De prime abord, l'appétit des Américains pour la consommation semble inébranlable. Malgré une inflation stable, se chiffrant à 2,7% en décembre, et des hausses de prix notables pour certains biens, la carte bleue des consommateurs reste active. En témoigne la période des fêtes, où les dépenses en ligne ont atteint 257,8 milliards de dollars, un chiffre en hausse de près de 7% par rapport à 2024, selon une récente étude d'Adobe Analytics.
Cependant, cette frénésie d'achat cache un paradoxe inquiétant : les dépenses des Américains croissent plus rapidement que leurs revenus.

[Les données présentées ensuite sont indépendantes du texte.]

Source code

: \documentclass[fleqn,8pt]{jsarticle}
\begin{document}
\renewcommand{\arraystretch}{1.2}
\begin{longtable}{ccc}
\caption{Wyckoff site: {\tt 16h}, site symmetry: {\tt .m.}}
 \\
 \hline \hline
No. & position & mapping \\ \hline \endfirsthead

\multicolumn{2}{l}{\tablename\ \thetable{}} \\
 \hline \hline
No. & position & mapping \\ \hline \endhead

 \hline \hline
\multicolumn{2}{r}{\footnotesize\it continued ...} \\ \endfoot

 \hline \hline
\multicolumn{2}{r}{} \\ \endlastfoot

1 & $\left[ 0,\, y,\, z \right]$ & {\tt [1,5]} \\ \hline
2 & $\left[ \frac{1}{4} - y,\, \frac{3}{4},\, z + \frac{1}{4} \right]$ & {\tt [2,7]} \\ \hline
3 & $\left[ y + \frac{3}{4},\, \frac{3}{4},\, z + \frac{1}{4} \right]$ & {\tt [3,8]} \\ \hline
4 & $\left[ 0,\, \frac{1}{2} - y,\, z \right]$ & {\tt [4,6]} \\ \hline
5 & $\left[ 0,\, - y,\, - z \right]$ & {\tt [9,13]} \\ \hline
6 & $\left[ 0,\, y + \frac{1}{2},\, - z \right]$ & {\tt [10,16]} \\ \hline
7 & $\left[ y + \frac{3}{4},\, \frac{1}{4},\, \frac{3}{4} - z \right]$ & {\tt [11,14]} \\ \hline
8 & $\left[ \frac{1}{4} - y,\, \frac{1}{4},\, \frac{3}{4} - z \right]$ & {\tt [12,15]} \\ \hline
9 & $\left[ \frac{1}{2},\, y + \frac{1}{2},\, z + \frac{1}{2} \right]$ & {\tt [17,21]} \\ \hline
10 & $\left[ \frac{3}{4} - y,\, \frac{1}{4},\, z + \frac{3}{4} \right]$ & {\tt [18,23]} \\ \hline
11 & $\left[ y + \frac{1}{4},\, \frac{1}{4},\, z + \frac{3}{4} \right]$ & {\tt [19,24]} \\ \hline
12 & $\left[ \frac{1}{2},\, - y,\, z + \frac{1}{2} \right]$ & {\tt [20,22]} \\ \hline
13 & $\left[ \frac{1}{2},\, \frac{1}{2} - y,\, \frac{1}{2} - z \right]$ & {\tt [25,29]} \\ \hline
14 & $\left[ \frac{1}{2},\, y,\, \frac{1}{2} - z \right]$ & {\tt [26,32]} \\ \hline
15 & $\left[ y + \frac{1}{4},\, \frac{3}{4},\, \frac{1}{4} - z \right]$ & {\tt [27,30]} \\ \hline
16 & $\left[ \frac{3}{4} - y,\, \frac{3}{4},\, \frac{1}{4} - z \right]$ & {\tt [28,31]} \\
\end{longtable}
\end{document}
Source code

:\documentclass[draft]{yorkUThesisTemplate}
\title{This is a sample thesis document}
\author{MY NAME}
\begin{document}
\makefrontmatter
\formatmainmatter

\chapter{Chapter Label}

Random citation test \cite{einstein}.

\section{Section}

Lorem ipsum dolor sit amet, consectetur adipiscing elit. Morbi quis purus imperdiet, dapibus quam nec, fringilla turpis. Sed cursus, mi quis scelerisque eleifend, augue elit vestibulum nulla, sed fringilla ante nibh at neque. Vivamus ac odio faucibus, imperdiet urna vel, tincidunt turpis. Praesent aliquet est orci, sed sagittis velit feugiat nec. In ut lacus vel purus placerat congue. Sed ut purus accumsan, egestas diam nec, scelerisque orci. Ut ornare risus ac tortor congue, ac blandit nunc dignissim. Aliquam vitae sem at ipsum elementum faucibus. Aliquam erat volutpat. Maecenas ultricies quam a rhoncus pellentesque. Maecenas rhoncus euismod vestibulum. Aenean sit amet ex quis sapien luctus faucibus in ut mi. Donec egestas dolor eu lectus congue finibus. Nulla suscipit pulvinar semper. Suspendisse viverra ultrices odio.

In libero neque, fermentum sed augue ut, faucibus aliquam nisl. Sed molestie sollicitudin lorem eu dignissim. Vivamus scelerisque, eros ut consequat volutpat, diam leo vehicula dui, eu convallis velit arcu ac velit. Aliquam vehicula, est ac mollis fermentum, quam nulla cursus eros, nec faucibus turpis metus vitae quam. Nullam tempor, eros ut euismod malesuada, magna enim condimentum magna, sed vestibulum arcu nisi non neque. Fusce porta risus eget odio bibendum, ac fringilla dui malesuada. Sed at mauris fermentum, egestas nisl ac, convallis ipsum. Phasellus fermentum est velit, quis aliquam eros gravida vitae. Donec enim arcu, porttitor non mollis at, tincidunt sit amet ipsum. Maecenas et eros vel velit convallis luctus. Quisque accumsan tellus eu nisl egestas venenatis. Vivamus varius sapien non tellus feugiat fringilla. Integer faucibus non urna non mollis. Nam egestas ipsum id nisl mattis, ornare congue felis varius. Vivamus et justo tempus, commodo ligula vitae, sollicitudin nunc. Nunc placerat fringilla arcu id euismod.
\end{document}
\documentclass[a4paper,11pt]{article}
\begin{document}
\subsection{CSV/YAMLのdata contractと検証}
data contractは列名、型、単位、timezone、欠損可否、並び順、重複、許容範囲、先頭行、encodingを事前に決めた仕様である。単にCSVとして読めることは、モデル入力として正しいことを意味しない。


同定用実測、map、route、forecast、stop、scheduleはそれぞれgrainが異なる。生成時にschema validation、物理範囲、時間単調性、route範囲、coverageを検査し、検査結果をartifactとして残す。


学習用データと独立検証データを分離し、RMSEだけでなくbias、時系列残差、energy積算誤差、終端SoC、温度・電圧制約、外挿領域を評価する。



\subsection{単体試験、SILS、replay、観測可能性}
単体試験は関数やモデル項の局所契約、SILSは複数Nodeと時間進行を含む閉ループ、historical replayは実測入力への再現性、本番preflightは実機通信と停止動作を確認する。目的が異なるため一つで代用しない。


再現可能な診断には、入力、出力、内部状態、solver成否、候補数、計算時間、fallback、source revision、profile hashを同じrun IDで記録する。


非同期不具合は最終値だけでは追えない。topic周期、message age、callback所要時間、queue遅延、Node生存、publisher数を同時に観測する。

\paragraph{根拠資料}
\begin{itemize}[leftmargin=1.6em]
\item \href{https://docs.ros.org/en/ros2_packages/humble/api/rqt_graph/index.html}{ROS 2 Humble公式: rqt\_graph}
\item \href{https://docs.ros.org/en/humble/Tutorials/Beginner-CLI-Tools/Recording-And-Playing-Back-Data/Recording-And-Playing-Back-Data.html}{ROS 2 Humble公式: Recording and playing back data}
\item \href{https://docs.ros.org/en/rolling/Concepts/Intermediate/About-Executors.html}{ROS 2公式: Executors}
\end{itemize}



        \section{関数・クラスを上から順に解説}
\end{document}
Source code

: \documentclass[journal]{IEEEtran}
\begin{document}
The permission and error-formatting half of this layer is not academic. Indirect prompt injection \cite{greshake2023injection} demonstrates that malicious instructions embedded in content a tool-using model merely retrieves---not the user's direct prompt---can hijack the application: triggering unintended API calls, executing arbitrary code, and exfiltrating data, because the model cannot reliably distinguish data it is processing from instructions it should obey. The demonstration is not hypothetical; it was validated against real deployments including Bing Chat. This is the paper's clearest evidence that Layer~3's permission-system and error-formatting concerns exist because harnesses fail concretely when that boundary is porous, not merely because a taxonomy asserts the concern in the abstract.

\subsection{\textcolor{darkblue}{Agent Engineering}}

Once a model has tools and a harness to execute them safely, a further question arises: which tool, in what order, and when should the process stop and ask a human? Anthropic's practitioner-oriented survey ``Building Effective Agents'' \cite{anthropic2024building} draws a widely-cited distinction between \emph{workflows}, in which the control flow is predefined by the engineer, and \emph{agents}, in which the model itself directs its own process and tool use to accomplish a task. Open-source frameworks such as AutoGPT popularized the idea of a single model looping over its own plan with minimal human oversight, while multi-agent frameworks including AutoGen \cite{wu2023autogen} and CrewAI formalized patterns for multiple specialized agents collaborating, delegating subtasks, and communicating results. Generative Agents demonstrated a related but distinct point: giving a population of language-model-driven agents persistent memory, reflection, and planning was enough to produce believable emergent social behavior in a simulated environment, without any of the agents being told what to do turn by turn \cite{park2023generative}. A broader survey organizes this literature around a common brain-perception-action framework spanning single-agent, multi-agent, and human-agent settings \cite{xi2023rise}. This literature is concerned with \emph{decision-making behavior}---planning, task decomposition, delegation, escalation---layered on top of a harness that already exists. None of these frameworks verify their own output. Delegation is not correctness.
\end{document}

Selon Bloomberg, les dernières statistiques montrent que les dépenses ont augmenté de 2,6% sur un an en novembre, tandis que les revenus n'ont progressé que de 1%, le taux d'épargne ayant chuté à 3,5%, son niveau le plus bas depuis trois ans.
Un contraste saisissant avec l'Europe
Ce comportement consumériste contraste fortement avec celui observé en Europe, notamment en France où le taux d'épargne s'élève à environ 18%. Malgré une consommation augmentant dans l'Hexagone, les réserves d'épargne restent élevées, soutenues par un climat économique plus stable et des craintes d'inflation atténuées ces dernières années.
Les économistes attribuent en partie cette dynamique à la culture de consommation des Américains, souvent jugée plus risquée. Avec un climat d'incertitude politique croissant, les Français, traditionnellement plus prudents, semblent investir moins dans la consommation et davantage dans leur épargne de précaution.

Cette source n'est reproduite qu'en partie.